As the country grapples with rising unemployment rates, Congressional leaders are beginning to consider passage of a “jobs bill” that could reportedly include anything from tax credits for new hires to infrastructure. A recent report by the American Public Transportation Association shows that investment in transit — and in transit operating aid especially — should be added to the bill. The report, funded by the federal Transit Cooperative Research Program, estimates every $1 billion spent on transit can support up to 41,100 jobs and generate up to $2 billion of gross domestic product per year through job creation, increased productivity from reduced congestion and cost savings for both transit riders and businesses.

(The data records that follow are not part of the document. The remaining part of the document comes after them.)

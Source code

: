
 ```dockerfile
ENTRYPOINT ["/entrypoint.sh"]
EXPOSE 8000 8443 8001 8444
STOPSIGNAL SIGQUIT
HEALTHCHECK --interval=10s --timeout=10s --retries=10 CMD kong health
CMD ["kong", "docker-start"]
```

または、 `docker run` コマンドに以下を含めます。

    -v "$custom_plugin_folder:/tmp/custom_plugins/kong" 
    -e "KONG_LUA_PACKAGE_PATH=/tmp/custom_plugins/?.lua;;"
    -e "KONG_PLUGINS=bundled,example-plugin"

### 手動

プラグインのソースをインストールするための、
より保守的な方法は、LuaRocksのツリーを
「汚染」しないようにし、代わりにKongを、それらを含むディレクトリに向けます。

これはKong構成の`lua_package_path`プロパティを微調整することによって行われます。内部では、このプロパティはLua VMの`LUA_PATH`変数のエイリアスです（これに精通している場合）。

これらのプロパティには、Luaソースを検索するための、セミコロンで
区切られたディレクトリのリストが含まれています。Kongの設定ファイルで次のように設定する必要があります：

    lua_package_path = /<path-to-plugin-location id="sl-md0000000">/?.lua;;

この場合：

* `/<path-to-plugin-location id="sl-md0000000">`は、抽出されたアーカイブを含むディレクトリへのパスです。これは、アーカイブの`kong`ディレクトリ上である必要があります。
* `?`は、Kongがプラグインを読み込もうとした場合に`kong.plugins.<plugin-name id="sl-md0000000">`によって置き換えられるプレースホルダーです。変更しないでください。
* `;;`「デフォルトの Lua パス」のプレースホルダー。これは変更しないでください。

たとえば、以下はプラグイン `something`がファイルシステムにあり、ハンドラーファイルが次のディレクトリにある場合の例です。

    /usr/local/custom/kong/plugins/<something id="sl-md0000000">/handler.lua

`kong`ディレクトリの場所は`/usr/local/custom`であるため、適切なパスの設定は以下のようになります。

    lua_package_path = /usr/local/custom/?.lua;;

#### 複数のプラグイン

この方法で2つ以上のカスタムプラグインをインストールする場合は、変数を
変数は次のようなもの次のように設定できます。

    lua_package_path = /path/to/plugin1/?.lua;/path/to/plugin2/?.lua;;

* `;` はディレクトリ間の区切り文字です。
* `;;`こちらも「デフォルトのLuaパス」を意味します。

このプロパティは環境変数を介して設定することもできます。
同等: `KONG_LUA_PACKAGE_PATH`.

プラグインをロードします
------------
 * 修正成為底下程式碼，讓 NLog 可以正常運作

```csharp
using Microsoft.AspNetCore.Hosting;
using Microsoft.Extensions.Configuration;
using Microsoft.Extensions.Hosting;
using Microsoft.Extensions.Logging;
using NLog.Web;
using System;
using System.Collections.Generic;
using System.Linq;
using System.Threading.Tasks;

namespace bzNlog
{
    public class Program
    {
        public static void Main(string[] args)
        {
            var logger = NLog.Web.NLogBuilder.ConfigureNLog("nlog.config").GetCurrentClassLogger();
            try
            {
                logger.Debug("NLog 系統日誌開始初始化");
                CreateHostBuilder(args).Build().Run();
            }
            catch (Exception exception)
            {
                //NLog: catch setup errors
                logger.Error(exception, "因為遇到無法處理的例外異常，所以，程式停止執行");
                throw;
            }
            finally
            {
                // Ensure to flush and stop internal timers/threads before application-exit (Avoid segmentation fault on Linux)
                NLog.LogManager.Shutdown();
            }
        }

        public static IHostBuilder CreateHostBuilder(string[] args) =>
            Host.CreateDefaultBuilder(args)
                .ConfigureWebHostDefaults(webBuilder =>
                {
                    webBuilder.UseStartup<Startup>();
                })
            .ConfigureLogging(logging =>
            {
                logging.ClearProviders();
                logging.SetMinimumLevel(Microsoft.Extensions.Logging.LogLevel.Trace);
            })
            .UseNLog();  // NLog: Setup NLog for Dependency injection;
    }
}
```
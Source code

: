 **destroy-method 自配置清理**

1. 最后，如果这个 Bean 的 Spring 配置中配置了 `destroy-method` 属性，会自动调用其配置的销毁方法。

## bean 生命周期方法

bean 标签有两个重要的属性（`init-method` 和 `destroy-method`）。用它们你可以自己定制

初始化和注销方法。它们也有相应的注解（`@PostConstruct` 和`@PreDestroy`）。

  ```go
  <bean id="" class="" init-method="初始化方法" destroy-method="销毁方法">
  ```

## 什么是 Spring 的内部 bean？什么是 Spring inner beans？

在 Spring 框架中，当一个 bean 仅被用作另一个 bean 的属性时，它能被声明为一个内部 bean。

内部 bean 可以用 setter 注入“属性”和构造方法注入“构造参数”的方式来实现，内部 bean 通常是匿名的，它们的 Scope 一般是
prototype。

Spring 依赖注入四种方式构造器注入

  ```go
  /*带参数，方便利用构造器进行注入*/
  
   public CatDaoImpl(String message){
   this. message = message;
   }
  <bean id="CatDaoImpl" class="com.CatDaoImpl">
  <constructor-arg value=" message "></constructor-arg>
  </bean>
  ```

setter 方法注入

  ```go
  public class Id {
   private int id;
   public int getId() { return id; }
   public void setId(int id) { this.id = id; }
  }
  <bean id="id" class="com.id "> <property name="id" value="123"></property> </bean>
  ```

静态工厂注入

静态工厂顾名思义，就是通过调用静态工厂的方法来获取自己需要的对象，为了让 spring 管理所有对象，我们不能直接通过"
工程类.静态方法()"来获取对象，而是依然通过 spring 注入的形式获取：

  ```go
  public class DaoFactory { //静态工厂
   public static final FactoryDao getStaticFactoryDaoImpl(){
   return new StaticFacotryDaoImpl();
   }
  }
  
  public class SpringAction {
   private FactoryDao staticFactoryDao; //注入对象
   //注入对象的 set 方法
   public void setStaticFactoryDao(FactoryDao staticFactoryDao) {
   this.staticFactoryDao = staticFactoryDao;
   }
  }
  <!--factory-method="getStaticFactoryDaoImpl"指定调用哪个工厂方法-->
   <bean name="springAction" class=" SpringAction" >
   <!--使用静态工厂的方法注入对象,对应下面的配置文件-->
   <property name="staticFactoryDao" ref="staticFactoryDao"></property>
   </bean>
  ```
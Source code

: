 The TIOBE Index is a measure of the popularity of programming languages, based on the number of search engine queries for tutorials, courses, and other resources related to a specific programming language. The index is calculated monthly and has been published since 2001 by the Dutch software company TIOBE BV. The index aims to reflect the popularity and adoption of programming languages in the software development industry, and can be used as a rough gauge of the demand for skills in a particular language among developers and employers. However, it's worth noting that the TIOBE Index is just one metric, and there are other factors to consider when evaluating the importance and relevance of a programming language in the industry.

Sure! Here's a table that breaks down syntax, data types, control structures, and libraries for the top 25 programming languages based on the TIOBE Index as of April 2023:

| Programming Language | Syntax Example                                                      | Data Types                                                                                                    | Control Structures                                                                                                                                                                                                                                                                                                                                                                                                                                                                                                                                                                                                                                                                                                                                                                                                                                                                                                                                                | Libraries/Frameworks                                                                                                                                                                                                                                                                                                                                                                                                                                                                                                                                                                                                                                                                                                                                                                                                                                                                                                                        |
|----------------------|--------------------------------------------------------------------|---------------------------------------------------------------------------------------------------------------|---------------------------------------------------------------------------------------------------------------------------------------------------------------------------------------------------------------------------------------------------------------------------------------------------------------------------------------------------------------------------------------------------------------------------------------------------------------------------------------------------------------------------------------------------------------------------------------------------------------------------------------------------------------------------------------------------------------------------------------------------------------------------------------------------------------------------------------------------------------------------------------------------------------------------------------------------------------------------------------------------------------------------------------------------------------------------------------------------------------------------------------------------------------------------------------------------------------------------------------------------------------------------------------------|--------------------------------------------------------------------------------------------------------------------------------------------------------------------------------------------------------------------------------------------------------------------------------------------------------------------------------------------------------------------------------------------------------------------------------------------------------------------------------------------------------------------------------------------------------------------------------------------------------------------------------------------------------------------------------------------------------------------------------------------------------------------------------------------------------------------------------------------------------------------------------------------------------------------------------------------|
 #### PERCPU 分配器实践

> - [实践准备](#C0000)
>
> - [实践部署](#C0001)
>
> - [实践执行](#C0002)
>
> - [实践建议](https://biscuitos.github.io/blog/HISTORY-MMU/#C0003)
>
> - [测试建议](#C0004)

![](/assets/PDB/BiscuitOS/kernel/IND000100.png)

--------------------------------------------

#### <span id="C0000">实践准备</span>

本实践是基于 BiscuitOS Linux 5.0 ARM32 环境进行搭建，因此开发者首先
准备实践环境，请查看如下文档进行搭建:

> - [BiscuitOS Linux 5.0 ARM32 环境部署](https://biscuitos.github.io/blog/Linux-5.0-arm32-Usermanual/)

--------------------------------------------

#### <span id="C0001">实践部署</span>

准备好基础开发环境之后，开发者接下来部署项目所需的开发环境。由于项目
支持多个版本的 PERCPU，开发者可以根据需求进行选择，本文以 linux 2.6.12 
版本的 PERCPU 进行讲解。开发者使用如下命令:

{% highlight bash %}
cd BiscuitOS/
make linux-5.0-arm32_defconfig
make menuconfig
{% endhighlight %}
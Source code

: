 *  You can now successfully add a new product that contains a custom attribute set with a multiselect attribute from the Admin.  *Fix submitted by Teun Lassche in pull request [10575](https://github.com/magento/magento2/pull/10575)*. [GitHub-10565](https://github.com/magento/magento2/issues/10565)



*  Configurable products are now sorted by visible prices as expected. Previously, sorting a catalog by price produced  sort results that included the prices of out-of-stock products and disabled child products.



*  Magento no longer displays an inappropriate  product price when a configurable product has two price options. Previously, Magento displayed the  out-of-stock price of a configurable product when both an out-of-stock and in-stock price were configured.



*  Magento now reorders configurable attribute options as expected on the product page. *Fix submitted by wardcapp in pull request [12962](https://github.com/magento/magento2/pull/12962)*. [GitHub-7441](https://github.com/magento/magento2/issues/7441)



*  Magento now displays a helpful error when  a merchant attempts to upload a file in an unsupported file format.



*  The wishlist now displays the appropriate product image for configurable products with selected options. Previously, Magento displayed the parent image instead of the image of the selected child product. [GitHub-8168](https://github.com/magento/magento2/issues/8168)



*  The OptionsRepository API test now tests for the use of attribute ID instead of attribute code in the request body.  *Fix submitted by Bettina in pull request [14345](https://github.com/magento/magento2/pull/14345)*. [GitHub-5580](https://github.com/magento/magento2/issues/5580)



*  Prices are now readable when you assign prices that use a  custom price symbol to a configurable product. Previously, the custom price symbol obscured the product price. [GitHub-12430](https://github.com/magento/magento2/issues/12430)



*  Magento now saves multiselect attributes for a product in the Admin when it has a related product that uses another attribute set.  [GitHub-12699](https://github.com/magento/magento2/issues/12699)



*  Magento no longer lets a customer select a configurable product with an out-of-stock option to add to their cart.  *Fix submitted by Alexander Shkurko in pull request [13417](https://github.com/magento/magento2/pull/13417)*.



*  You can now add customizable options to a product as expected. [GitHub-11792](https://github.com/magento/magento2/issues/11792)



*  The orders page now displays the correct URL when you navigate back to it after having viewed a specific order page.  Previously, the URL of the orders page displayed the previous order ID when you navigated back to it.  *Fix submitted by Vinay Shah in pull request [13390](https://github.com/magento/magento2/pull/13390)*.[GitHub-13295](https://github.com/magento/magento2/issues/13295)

The report finds that operating aid is actually a better job creator and short-term stimulus than capital spending (see chart at right). While every $1 billion spent on transit operations supports over 41,000 jobs, the same billion dollars spent on capital investment supports about 24,000 jobs.
Transit agencies and their riders could use the help. Systems across the country are facing huge deficits and are implementing or proposing crippling service cuts and fare increases to close operating deficits. Yet the federal government virtually prohibits the use of federal transit dollars to pay for day to day operations. Instead, the funds can only be used for capital expenditures such as building new transit lines or buying buses or trains.
A Brief History of Federal Transit Aid
The federal government did provide transit operating aid prior to 1998 and it still does for areas with populations between 50,000 and 200,000. Cities with populations greater than 200,000 have been left to their own devices to fund their transit systems.
The systematic elimination of federal transit operating assistance began with the Reagan administration’s 25% reduction in mass transit funds in the ’80s. Federal transportation funding for transit was slashed while funding for highways increased under George H.W. Bush’s administration. The final nail was driven in the federal transit operations assistance coffin during the Clinton administration when the federal government reduced aid and eventually stopped providing transit operating assistance to larger cities altogether.
The result? Cities and states were left on their own to make up the slack with less federal resources, resulting in unprecedented levels of borrowing and cut-backs just to maintain existing service. Most public transit agencies operate at a deficit and seldom make a profit from revenues collected from fares.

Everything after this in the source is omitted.